Rock and stone (pieces of rock) are tacitly regarded as eternal substances imbued with indestructible integrity.

“The rock, when you broke it open, was the same color all the way through. There are not that many things that are the same color all the way through. And that was a color integral to the form and integral to the substance. And that fascinated me; something that you could not separate. Not like cloth—dye. Not like the one color that is inside of another color, or, the outside of a flower or the inside of another color, et cetera.”

William Brice,
Regarding his late-1940’s rock paintings,
MoCA Walkthrough,
1986,
Williambrice.org/Library/Videos/Brice “Walkthrough”
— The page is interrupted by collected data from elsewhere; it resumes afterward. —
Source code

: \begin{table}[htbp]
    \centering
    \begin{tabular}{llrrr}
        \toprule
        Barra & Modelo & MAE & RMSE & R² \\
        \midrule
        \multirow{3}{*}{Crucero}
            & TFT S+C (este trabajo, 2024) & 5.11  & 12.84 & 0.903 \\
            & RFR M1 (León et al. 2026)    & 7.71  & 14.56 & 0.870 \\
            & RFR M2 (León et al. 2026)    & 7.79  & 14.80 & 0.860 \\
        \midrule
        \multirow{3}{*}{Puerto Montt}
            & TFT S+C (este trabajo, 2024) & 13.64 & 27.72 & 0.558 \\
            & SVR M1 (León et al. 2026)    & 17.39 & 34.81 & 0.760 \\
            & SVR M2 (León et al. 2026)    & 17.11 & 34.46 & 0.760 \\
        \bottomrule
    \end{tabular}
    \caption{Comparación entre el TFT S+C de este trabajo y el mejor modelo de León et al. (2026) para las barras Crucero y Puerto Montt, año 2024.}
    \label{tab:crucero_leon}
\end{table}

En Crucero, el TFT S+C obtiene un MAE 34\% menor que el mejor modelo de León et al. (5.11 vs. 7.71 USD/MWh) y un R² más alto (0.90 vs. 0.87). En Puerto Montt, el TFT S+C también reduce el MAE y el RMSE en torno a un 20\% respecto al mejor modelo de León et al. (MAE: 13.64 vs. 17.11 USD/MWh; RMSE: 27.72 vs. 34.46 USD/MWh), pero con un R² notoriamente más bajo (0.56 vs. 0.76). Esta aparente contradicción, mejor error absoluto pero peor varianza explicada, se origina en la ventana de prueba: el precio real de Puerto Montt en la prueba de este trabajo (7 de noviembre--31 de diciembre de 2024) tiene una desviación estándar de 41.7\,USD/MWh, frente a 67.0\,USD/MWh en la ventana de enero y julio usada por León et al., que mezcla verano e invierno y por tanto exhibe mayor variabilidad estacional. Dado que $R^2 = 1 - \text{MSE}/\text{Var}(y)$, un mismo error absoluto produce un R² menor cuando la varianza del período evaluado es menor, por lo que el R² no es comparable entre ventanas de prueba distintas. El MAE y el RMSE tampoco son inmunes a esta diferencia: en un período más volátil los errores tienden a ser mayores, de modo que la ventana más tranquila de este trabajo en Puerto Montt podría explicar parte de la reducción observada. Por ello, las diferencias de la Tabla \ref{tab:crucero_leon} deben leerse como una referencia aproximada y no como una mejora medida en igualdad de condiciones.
For Brice, though, rock/stone was another paradox. Its derivation comes from the beginning of the universe and time, and so seems permanent. Yet, his view included the acknowledgment of “the test of time”. In his travels to Greece he understood stone’s mutability, its capacity to crumble into chunks, shards, and, ultimately, dust. He reflected that:

“Well the Acropolis then—now they started piecing it together—but it was literally in pieces. Greece, all of Greece, is at your feet. And you pick up a little fragment and you don’t know, is that a stone, is that a piece of something, does that have a heart, an intelligence found in it, a longstanding, distant intelligence. That whole idea about time, if a rock takes so long to turn its form, a flower so quickly, its ephemeral life. That sense of our own mortality. That seems to be some consciousness that I have always had, some idea of everything on the move, beginnings, endings, continuations.”

William Brice,
MoCA Walkthrough,
1986,
Williambrice.org/Library/Videos/ Brice “Walkthrough”

Brice returned repeatedly to the theme of rock/stone. It first appears in his early rocky landscapes and continue as thematic returns through to his still-life paintings of arrangements of stone on a ledge, to his “Greek period” evocations of stone totems and classical torsos, and to his frieze-like pictograms declaring sexuality as the life-force that it is rock and stone. Frequently, he even mixes sand into his ground on canvases or paints on emery cloth directly—as a substance pregnant with a simultaneity of present-ness and past-ness, and possibly with the implications of the ‘wearing down’ and rounding of one’s hard intentions and beliefs over time. His appears not to be a literal “reading” of stone, but rather an allegorical understanding, a habit of looking—and of a creative response to looking.